UNITED STATES
                       SECURITIES AND EXCHANGE COMMISSION
                             Washington, D.C. 20549

                                    FORM 8-K

                                 CURRENT REPORT
     Pursuant to Section 13 or 15(d) of the Securities Exchange Act of 1934

         Date of Report (Date of earliest event reported): April 6, 2005

                                Paxar Corporation
             (Exact name of registrant as specified in its charter)

           New York                  1-9493                13-5670050
 (State or other jurisdiction      (Commission            (IRS Employer
       of incorporation)          File Number)         Identification No.)

           105 Corporate Park Drive
            White Plains, New York                    10604
   (Address of principal executive offices)        (Zip Code)

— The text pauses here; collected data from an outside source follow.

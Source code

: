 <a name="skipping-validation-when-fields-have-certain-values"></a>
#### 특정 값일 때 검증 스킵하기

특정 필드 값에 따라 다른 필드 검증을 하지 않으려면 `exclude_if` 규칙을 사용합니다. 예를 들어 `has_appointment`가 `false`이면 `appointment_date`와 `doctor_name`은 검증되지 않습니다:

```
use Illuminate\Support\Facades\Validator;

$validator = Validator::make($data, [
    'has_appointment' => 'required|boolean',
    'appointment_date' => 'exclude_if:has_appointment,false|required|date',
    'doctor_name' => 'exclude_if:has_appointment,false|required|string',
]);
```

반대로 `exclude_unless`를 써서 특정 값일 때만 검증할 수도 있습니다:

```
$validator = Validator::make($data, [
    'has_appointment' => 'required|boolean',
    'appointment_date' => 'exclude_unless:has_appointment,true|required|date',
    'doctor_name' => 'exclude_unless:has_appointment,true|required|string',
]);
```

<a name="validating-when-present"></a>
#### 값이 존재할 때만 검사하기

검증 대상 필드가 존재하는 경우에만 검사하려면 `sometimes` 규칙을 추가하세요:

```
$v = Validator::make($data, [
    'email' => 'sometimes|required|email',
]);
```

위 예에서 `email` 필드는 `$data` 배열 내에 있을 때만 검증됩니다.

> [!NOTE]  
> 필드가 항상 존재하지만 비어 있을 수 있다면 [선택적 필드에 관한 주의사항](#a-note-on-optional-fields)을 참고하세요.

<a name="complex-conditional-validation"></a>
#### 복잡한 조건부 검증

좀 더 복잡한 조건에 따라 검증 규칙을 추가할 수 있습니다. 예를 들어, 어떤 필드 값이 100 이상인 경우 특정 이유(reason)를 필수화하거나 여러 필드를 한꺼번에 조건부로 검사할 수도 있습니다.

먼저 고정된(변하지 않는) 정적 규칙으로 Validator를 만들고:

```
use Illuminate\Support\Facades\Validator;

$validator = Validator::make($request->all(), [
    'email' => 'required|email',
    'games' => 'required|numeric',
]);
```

       Registrant's telephone number, including area code: (914) 697-6800

                                 Not Applicable
          (Former name or former address, if changed since last report)

Check the appropriate box below if the Form 8-K filing is intended to
simultaneously satisfy the filing obligation of the registrant under any of the
following provisions:

[_]  Written communications pursuant to Rule 425 under the Securities Act 
     (17 CFR 230.425)

[_]  Soliciting material pursuant to Rule 14a-12 under the Exchange Act
     (17 CFR 240.14a-12)

[_]  Pre-commencement communications pursuant to Rule 14d-2(b) under the
     Exchange Act (17 CFR 240.14d-2(b))

[_]  Pre-commencement communications pursuant to Rule 13e-4(c) under the
     Exchange Act (17 CFR 240.13e-4(c))



Item 5.02. Departure of Directors or Principal Officers; Election of Directors;
           Appointment of Principal Officers.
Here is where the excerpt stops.